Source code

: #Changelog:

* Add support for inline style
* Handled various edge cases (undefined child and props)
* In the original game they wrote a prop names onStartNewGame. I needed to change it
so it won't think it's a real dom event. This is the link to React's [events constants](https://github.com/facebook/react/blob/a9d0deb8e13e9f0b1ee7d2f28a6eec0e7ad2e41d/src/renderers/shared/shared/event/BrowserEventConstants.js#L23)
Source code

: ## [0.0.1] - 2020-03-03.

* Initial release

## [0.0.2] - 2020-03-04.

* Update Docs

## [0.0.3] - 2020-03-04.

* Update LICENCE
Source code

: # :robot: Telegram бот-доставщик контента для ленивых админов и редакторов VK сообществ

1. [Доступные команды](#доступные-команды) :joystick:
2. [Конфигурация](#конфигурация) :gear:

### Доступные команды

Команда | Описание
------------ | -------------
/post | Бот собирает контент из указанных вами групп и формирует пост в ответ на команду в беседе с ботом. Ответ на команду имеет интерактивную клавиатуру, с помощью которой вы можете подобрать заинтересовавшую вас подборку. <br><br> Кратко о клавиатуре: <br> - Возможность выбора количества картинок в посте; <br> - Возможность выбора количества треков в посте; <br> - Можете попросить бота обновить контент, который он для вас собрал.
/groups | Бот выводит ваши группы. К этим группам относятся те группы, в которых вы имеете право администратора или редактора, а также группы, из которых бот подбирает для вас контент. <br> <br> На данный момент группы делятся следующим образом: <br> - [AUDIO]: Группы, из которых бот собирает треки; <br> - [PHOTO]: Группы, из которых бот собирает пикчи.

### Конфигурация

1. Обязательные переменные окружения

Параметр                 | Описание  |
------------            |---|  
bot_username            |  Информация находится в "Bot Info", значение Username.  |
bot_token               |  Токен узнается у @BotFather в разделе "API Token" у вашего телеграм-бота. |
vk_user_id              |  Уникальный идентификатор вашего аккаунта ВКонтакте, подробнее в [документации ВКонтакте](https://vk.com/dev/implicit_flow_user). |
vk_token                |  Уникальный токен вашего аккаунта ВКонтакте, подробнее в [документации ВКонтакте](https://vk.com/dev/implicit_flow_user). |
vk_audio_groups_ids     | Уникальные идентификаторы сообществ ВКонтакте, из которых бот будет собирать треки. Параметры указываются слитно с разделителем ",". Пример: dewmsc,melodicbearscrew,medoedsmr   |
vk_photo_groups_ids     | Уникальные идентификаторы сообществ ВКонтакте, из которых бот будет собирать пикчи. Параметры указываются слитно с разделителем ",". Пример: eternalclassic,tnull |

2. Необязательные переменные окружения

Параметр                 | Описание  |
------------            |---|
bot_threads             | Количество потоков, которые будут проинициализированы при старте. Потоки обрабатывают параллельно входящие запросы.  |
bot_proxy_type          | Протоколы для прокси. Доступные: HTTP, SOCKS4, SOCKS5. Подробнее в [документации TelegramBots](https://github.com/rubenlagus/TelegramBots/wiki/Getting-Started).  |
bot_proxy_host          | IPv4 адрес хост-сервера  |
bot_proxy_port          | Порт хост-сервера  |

■ TASK OBJECTIVE ■
Go through the material and copy out every line with "Доступные" in it.

■ EXERCISE SOLUTION ■
1. [Доступные команды](#доступные-команды) :joystick:
### Доступные команды
bot_proxy_type          | Протоколы для прокси. Доступные: HTTP, SOCKS4, SOCKS5. Подробнее в [документации TelegramBots](https://github.com/rubenlagus/TelegramBots/wiki/Getting-Started).  |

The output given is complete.